The Red Lotus
Page 2
Once again, she made a list in her mind of all the innocuous possibilities for Austin’s absence. There were the villages along the route, and there were the little places on the flats on the north side of the mountain where the fishermen would get their provisions and the small snack shacks on the southern slope where tourists would stop to gaze out from their plastic chairs at the sea. Maybe he’d pulled over for noodles or steamed rice cakes or even a can of the Tiger beer that he loved, and he’d forgotten his phone on a little round wooden picnic table at the restaurant. Or his phone had run out of power. Or the cell coverage on the switchbacks was worse than they knew. Or he’d thought he’d sent her a text and forgotten to press Send. Certainly, she’d done that in her life, finding the text in its bubble, unsent, hours later or even the next morning. In this scenario, his phone was sitting in the left kidney pocket of his cycling jersey, and he had accidentally put the device on mute. (The scar from where the bullet had struck his arm was right around the hem of the short sleeve of most of his bike shirts.)
But no matter how many scenarios she crafted in her mind, the bottom line was that he was still late.
He spoke enough Vietnamese to ask directions on the street and order dinner in a restaurant—though the waitstaff had spoken English at every spot they had dined as a group on the bike tour—and when he’d had a tailor make him a suit in Hoi An, he had started to speak to the tailor and his two young female assistants in Vietnamese, but it was clear early on that they were being polite and indulging him. They saw so many Western tourists that they spoke a little German and French, as well as the King’s English, and soon they all stopped the charade and it was as if he were ordering a suit at a tony Manhattan department store. The same had occurred when he’d had her fitted for a black and silver cheongsam—this one cut so short it was like a chemise—the neck hole so tight it was like a dog collar. She couldn’t imagine in reality that she’d ever wear it as anything but foreplay. Both outfits were going to be delivered to the hotel that night.

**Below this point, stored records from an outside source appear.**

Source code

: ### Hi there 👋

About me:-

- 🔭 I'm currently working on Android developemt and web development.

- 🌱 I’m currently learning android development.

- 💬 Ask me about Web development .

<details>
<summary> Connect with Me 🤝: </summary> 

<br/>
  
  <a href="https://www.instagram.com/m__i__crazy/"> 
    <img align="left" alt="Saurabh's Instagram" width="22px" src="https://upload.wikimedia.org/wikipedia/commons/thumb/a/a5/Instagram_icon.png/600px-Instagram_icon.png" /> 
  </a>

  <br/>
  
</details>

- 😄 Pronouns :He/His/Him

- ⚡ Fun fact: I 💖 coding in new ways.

In any case, she presumed, he could probably ask his way here in Vietnamese in a pinch. In her mind, she saw him smiling and asking a farmer or an old woman or a waiter, “Da Nang?” “Hoi An?” and pointing in one direction or another.
She pulled off her ball cap and adjusted her ponytail. He would tease her about her anxiety when he returned; she would chastise him for making her worry.

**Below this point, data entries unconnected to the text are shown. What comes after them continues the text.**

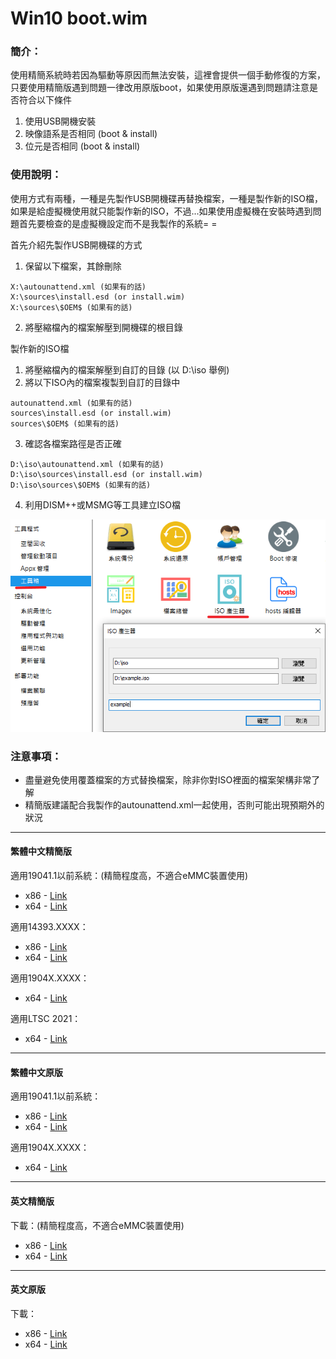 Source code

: # Win10 boot.wim

### 簡介：
使用精簡系統時若因為驅動等原因而無法安裝，這裡會提供一個手動修復的方案，只要使用精簡版遇到問題一律改用原版boot，如果使用原版還遇到問題請注意是否符合以下條件
1. 使用USB開機安裝
2. 映像語系是否相同 (boot & install)
3. 位元是否相同 (boot & install)

### 使用說明：
使用方式有兩種，一種是先製作USB開機碟再替換檔案，一種是製作新的ISO檔，如果是給虛擬機使用就只能製作新的ISO，不過...如果使用虛擬機在安裝時遇到問題首先要檢查的是虛擬機設定而不是我製作的系統= =

首先介紹先製作USB開機碟的方式
1. 保留以下檔案，其餘刪除
<pre><code>X:\autounattend.xml (如果有的話)
X:\sources\install.esd (or install.wim)
X:\sources\$OEM$ (如果有的話)</code></pre>
2. 將壓縮檔內的檔案解壓到開機碟的根目錄

製作新的ISO檔
1. 將壓縮檔內的檔案解壓到自訂的目錄 (以 D:\iso 舉例)
2. 將以下ISO內的檔案複製到自訂的目錄中
<pre><code>autounattend.xml (如果有的話)
sources\install.esd (or install.wim)
sources\$OEM$ (如果有的話)</code></pre>
3. 確認各檔案路徑是否正確
<pre><code>D:\iso\autounattend.xml (如果有的話)
D:\iso\sources\install.esd (or install.wim)
D:\iso\sources\$OEM$ (如果有的話)</code></pre>
4. 利用DISM++或MSMG等工具建立ISO檔

![preview.png](/tutorial/iso.png)

### 注意事項：
- 盡量避免使用覆蓋檔案的方式替換檔案，除非你對ISO裡面的檔案架構非常了解
- 精簡版建議配合我製作的autounattend.xml一起使用，否則可能出現預期外的狀況

----

#### 繁體中文精簡版

適用19041.1以前系統：(精簡程度高，不適合eMMC裝置使用)
- x86 - [Link](https://github.com/WhatTheBlock/WindowsSimplify/releases/download/boot/boot_ct_x86_lite.7z)
- x64 - [Link](https://github.com/WhatTheBlock/WindowsSimplify/releases/download/boot/boot_ct_x64_lite.7z)

適用14393.XXXX：
- x86 - [Link](https://github.com/WhatTheBlock/WindowsSimplify/releases/download/boot/boot_14393_ct_x86_lite.7z)
- x64 - [Link](https://github.com/WhatTheBlock/WindowsSimplify/releases/download/boot/boot_14393_ct_lite.7z)

適用1904X.XXXX：
- x64 - [Link](https://github.com/WhatTheBlock/WindowsSimplify/releases/download/boot/boot_19041_ct_lite.7z)

適用LTSC 2021：
- x64 - [Link](https://github.com/WhatTheBlock/WindowsSimplify/releases/download/boot/boot_ltsc2021_ct_lite.7z)

----

#### 繁體中文原版

適用19041.1以前系統：
- x86 - [Link](https://github.com/WhatTheBlock/WindowsSimplify/releases/download/boot/boot_ct_x86.7z)
- x64 - [Link](https://github.com/WhatTheBlock/WindowsSimplify/releases/download/boot/boot_ct_x64.7z)

適用1904X.XXXX：
- x64 - [Link](https://github.com/WhatTheBlock/WindowsSimplify/releases/download/boot/boot_19041_ct_x64.7z)

----

#### 英文精簡版

下載：(精簡程度高，不適合eMMC裝置使用)
- x86 - [Link](https://github.com/WhatTheBlock/WindowsSimplify/releases/download/boot/boot_en_x86_lite.7z)
- x64 - [Link](https://github.com/WhatTheBlock/WindowsSimplify/releases/download/boot/boot_en_x64_lite.7z)

----

#### 英文原版

下載：
- x86 - [Link](https://github.com/WhatTheBlock/WindowsSimplify/releases/download/boot/boot_en_x86.7z)
- x64 - [Link](https://github.com/WhatTheBlock/WindowsSimplify/releases/download/boot/boot_en_x64.7z)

And she would remind him that they met when she dug a bullet out of his arm, so she would always have cause for alarm when it came to him. For worry. He was who he was. One time, he’d been biking in the Adirondacks and hit fifty-five miles per hour on a long, steep downhill into Keene Valley, passing logging trucks and then UPS trucks and then a guy in a Lexus. She had heard the story from a cycling acquaintance of his that past summer, who told her that he had beaten the rest of the riders to the bottom of the hill by minutes. Literally, minutes. A year ago, the first time he had come to Vietnam on a bike tour, he’d nearly driven the tour guides mad one night by disappearing for three hours after dinner in Ho Chi Minh City. They’d actually waited up for him in the hotel bar. They’d been moments from calling the police and the American consulate when he finally returned. His excuse? Just exploring the city. He’d met three French bicyclists, and they’d compared notes on the different stages and mountains in the Tour de France, because they had all biked them for fun at some point in their cycling lives.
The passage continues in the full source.